Das Buch hat schon im Vorfeld hohe Wellen geschlagen und soll natürlich hier auch nicht unbeachtet bleiben. Neal Stephenson hat einen Roman über Cryptologie geschrieben. Das ist sicherlich eine nette Idee, erklärt aber nicht ganz den Rummel, der um das Buch gemacht wird. Stephenson galt allerdings schon vor diesem Buch als ausgesprochen relevant für die Szene der Zukunftsdenker. Mit seinem Buch Snowcrash hat er ganz maßgeblich Zukunftsvorstellungen geprägt und beeinflußt, was heute unter Cyberspace verstanden wird. Allerdings kann sein Nachfolgeroman The Diamond Age nicht als annähernd so Visionär bezeichnet werden wie Snowcrash.

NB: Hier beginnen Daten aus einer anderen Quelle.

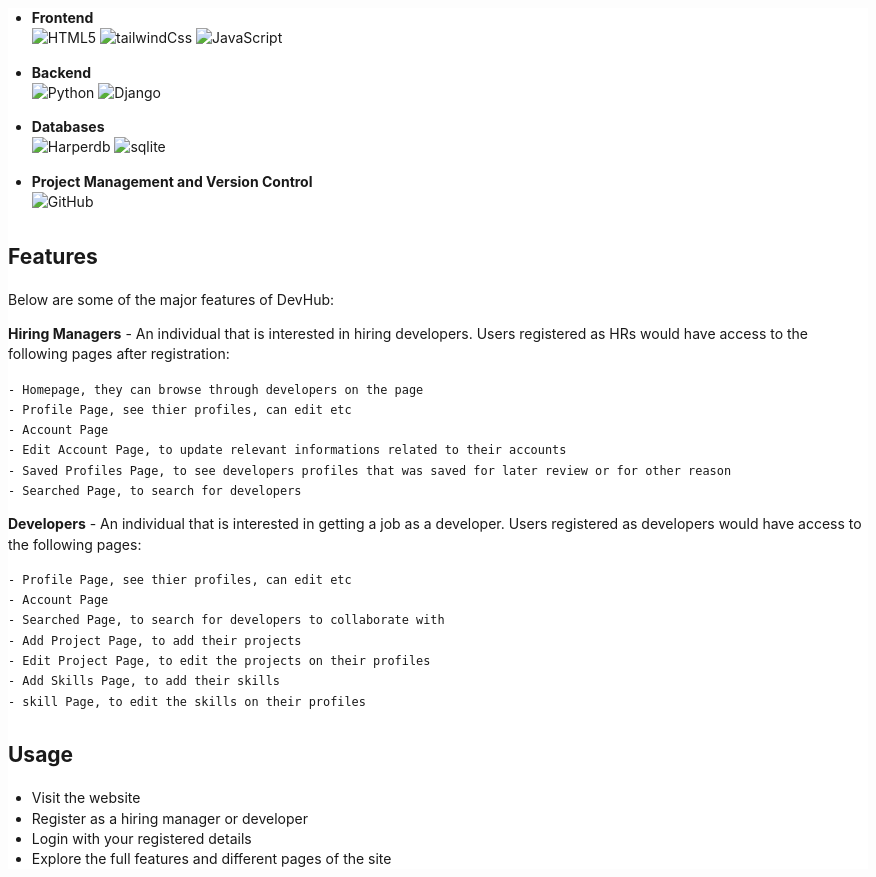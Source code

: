 * __Frontend__<br/>
      ![HTML5](https://img.shields.io/badge/html5-%23E34F26.svg?style=for-the-badge&logo=html5&logoColor=white)
      ![tailwindCss](https://img.shields.io/badge/tailwindCss-%231572B6.svg?style=for-the-badge&logo=tailwindCss&logoColor=white)
      ![JavaScript](https://img.shields.io/badge/javascript-%23323330.svg?style=for-the-badge&logo=javascript&logoColor=%23F7DF1E)

* __Backend__<br/>
        ![Python](https://img.shields.io/badge/python-3670A0?style=for-the-badge&logo=python&logoColor=ffdd54)
        ![Django](https://img.shields.io/badge/django-%23092E20.svg?style=for-the-badge&logo=django&logoColor=white)

* __Databases__<br/>
        ![Harperdb](https://img.shields.io/badge/harperdb-%23F24E1E.svg?style=for-the-badge&logo=harperdb&logoColor=white)
        ![sqlite](https://img.shields.io/badge/sqlite-%2300f.svg?style=for-the-badge&logo=sqlite&logoColor=white)



* __Project Management and Version Control__<br/>
        ![GitHub](https://img.shields.io/badge/github-%23121011.svg?style=for-the-badge&logo=github&logoColor=white)

## Features

Below are some of the major features of DevHub:

__Hiring Managers__ - An individual that is interested in hiring developers. Users registered as HRs would have access to the following pages after registration:

    - Homepage, they can browse through developers on the page 
    - Profile Page, see thier profiles, can edit etc
    - Account Page
    - Edit Account Page, to update relevant informations related to their accounts
    - Saved Profiles Page, to see developers profiles that was saved for later review or for other reason
    - Searched Page, to search for developers 


__Developers__ - An individual that is interested in getting a job as a developer. Users registered as developers would have access to the following pages:

    - Profile Page, see thier profiles, can edit etc
    - Account Page
    - Searched Page, to search for developers to collaborate with
    - Add Project Page, to add their projects
    - Edit Project Page, to edit the projects on their profiles
    - Add Skills Page, to add their skills
    - skill Page, to edit the skills on their profiles
   
## Usage

 * Visit the website
 * Register as a hiring manager or developer
 * Login with your registered details
 * Explore the full features and different pages of the site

Doch daß ein Buch von einem bekannten und beliebten Autor die Nerdheit noch vor Erscheinung schon derartig in Aufregung versetzt, ist trotzdem ungewöhnlich. Das Buch erreichte allein über Vorbestellungen bei Amazon Platz 8 in den Verkaufscharts. Das ist besonders beeindruckend, wenn man bedenkt, daß niemand das Buch bis dahin gelesen hatte.
Die Erklärung dafür dürfte sein, daß Stephenson sich Mühe
gegeben hat, richtig und vollständig über Cryptografie zu
berichten. Das ist ungewöhnlich und man darf ihm wohl
attestieren, daß ihm dieses Unterfangen auch ganz gut gelungen
ist. Dies mag auch damit zusamenhängen, daß Stephenson seine Zeit
mit den richtigen Leuten verbringt, um viel über Cryptografie zu lernen
Er wird gelegentlich auf der
Cypherpunks-Mailingliste gesichtet, für deren Teilnehmer er sogar
eine eigene FAQ zum
Buch erstellt hat, und die Danksagung zu seinem Buch beginnt mit
folgenden Worten:
Bruce Schneier invented Solitaire, graciously consented to my use of it in this novel, and wrote the appendix. Ian Goldberg wrote the Perl script that appears in Enoch Root's e-mail to Randy.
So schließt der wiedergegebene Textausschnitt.